Adam Seligman, one of our most important social thinkers, continues the incisive critique of modernity he began in his previously acclaimed The Idea of Civil Society and The Problem of Trust. In this provocative new work of social philosophy, Seligman evaluates modernity's wager, namely, the gambit to liberate the modern individual from external social and religious norms by supplanting them with the rational self as its own moral authority. Yet far from ensuring the freedom of the individual, Seligman argues, "the fundamentalist doctrine of enlightened reason has called into being its own nemesis" in the forms of ethnic, racial, and identity politics. Seligman counters that the modern human must recover a notion of authority that is essentially transcendent, but which extends tolerance to those of other--or no--faiths.

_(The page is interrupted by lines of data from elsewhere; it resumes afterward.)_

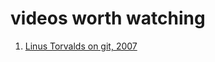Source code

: # videos worth watching

1. [Linus Torvalds on git, 2007](https://www.youtube.com/watch?v=4XpnKHJAok8&t=1096s)
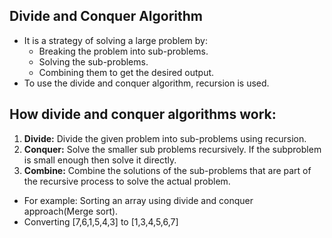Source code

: ## Divide and Conquer Algorithm
* It is a strategy of solving a large problem by:
  * Breaking the problem into sub-problems.
  * Solving the sub-problems.
  * Combining them to get the desired output.
* To use the divide and conquer algorithm, recursion is used.

## How divide and conquer algorithms work:
1. __Divide:__ Divide the given problem into sub-problems using recursion.
2. __Conquer:__ Solve the smaller sub problems recursively. If the subproblem is small enough then solve it directly.
3. __Combine:__ Combine the solutions of the sub-problems that are part of the recursive process to solve the actual problem.
* For example: Sorting an array using divide and conquer approach(Merge sort). 
* Converting [7,6,1,5,4,3] to [1,3,4,5,6,7]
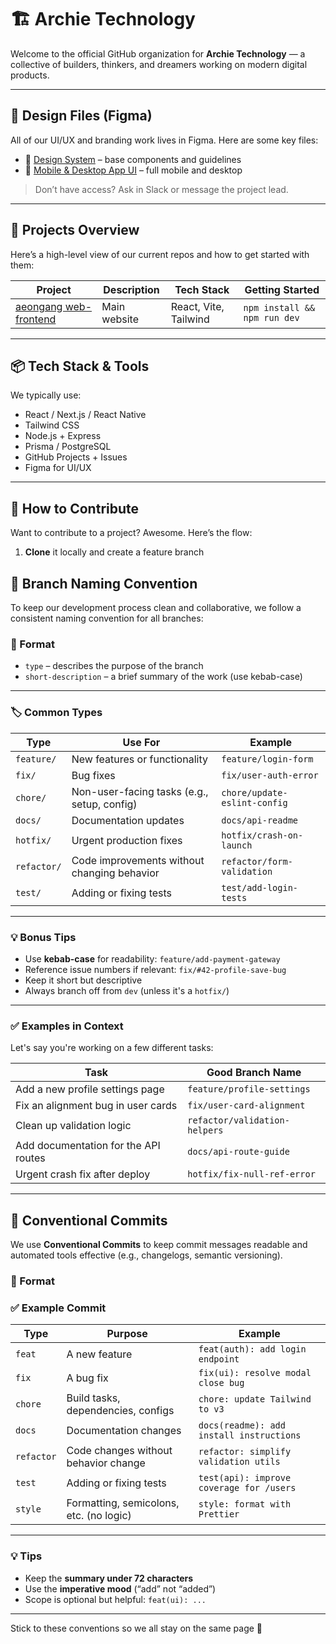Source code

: # 🏗️ Archie Technology

Welcome to the official GitHub organization for **Archie Technology** — a collective of builders, thinkers, and dreamers working on modern digital products.

---

## 🎨 Design Files (Figma)

All of our UI/UX and branding work lives in Figma. Here are some key files:

- 🧱 [Design System](https://www.figma.com/board/zoQyZdHrHgWgvdl0qTsdEd/AEON-Gang-Flow--Copy-?node-id=0-1&t=qR0Hhe2E7tWC5jin-1) – base components and guidelines  
- 📱 [Mobile & Desktop App UI](https://www.figma.com/design/u1KM1FnhSuXXfoHDA96CLQ/AEON-Gang-Design--Copy-?node-id=309-3167&t=IhOPei0fcz9qf038-1) – full mobile and desktop  

> Don’t have access? Ask in Slack or message the project lead.

---

## 🧰 Projects Overview

Here’s a high-level view of our current repos and how to get started with them:

| Project | Description | Tech Stack | Getting Started |
|--------|-------------|------------|-----------------|
| [aeongang web-frontend](https://github.com/archie-technology/aeongang) | Main website | React, Vite, Tailwind | `npm install && npm run dev` |

---

## 📦 Tech Stack & Tools

We typically use:

- React / Next.js / React Native
- Tailwind CSS
- Node.js + Express
- Prisma / PostgreSQL
- GitHub Projects + Issues
- Figma for UI/UX

---

## 🚀 How to Contribute

Want to contribute to a project? Awesome. Here’s the flow:


1. **Clone** it locally and create a feature branch


## 🌿 Branch Naming Convention

To keep our development process clean and collaborative, we follow a consistent naming convention for all branches:

### 📌 Format

- `type` – describes the purpose of the branch
- `short-description` – a brief summary of the work (use kebab-case)

---

### 🏷️ Common Types

| Type         | Use For                                           | Example                               |
|--------------|---------------------------------------------------|----------------------------------------|
| `feature/`   | New features or functionality                     | `feature/login-form`                   |
| `fix/`       | Bug fixes                                         | `fix/user-auth-error`                  |
| `chore/`     | Non-user-facing tasks (e.g., setup, config)       | `chore/update-eslint-config`           |
| `docs/`      | Documentation updates                             | `docs/api-readme`                      |
| `hotfix/`    | Urgent production fixes                           | `hotfix/crash-on-launch`               |
| `refactor/`  | Code improvements without changing behavior       | `refactor/form-validation`             |
| `test/`      | Adding or fixing tests                            | `test/add-login-tests`                 |

---

### 💡 Bonus Tips

- Use **kebab-case** for readability: `feature/add-payment-gateway`
- Reference issue numbers if relevant: `fix/#42-profile-save-bug`
- Keep it short but descriptive
- Always branch off from `dev` (unless it's a `hotfix/`)

---

### ✅ Examples in Context

Let's say you're working on a few different tasks:

| Task                                   | Good Branch Name                     |
|----------------------------------------|---------------------------------------|
| Add a new profile settings page        | `feature/profile-settings`            |
| Fix an alignment bug in user cards     | `fix/user-card-alignment`             |
| Clean up validation logic              | `refactor/validation-helpers`         |
| Add documentation for the API routes   | `docs/api-route-guide`                |
| Urgent crash fix after deploy          | `hotfix/fix-null-ref-error`           |

---

## 📝 Conventional Commits

We use **Conventional Commits** to keep commit messages readable and automated tools effective (e.g., changelogs, semantic versioning).

### 📌 Format


### ✅ Example Commit

| Type       | Purpose                                 | Example                                   |
|------------|------------------------------------------|-------------------------------------------|
| `feat`     | A new feature                            | `feat(auth): add login endpoint`          |
| `fix`      | A bug fix                                | `fix(ui): resolve modal close bug`        |
| `chore`    | Build tasks, dependencies, configs       | `chore: update Tailwind to v3`            |
| `docs`     | Documentation changes                    | `docs(readme): add install instructions`  |
| `refactor` | Code changes without behavior change     | `refactor: simplify validation utils`     |
| `test`     | Adding or fixing tests                   | `test(api): improve coverage for /users`  |
| `style`    | Formatting, semicolons, etc. (no logic)  | `style: format with Prettier`             |

---

### 💡 Tips

- Keep the **summary under 72 characters**
- Use the **imperative mood** (“add” not “added”)
- Scope is optional but helpful: `feat(ui): ...`

---



Stick to these conventions so we all stay on the same page 🚀
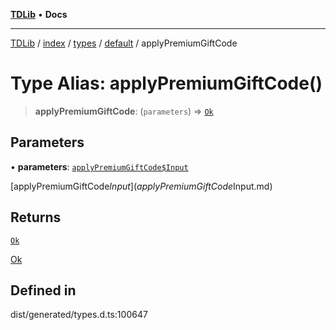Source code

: [**TDLib**](../../../../../../README.md) • **Docs**

***

[TDLib](../../../../../../modules.md) / [index](../../../../../README.md) / [types](../../../README.md) / [default](../README.md) / applyPremiumGiftCode

# Type Alias: applyPremiumGiftCode()

> **applyPremiumGiftCode**: (`parameters`) => [`Ok`](Ok.md)

## Parameters

• **parameters**: [`applyPremiumGiftCode$Input`](applyPremiumGiftCode$Input.md)

[applyPremiumGiftCode$Input](applyPremiumGiftCode$Input.md)

## Returns

[`Ok`](Ok.md)

[Ok](Ok.md)

## Defined in

dist/generated/types.d.ts:100647
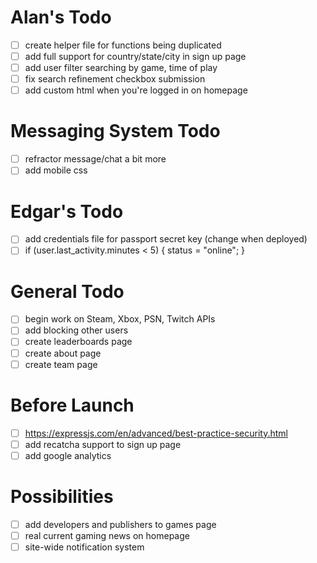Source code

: # Alan's Todo
- [ ] create helper file for functions being duplicated
- [ ] add full support for country/state/city in sign up page
- [ ] add user filter searching by game, time of play
- [ ] fix search refinement checkbox submission
- [ ] add custom html when you're logged in on homepage

# Messaging System Todo
- [ ] refractor message/chat a bit more
- [ ] add mobile css

# Edgar's Todo
- [ ] add credentials file for passport secret key (change when deployed)
- [ ] if (user.last_activity.minutes < 5) { status = "online"; }

# General Todo
- [ ] begin work on Steam, Xbox, PSN, Twitch APIs
- [ ] add blocking other users
- [ ] create leaderboards page
- [ ] create about page
- [ ] create team page

# Before Launch
- [ ] https://expressjs.com/en/advanced/best-practice-security.html
- [ ] add recatcha support to sign up page
- [ ] add google analytics

# Possibilities
- [ ] add developers and publishers to games page
- [ ] real current gaming news on homepage
- [ ] site-wide notification system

Through its denial of an authority rooted in an experience of transcendence, modernity fails to account for individual and collective moral action. First, deprived of a sacred source of the self, depictions of moral action are reduced to motives of self interest. Second, dismissing the sacred leaves the resurgence of religious movements unexplained.
In this rigorous and imaginative study, Seligman seeks to discover a durable source of moral authority in a liberalized world. His study of shame, pride, collective guilt, and collective responsibility demonstrates the mutual relationship between individual responsibility and communal authority. Furthermore, Seligman restores the indispensable role of religious traditions--as well as the features of those traditions that enhance, rather than denigrate, tolerance. Sociologists, political theorists, moral philosophers, and intellectual historians will find Seligman's thesis enlightening, as will anyone concerned with the ethical and religious foundations of a tolerant society.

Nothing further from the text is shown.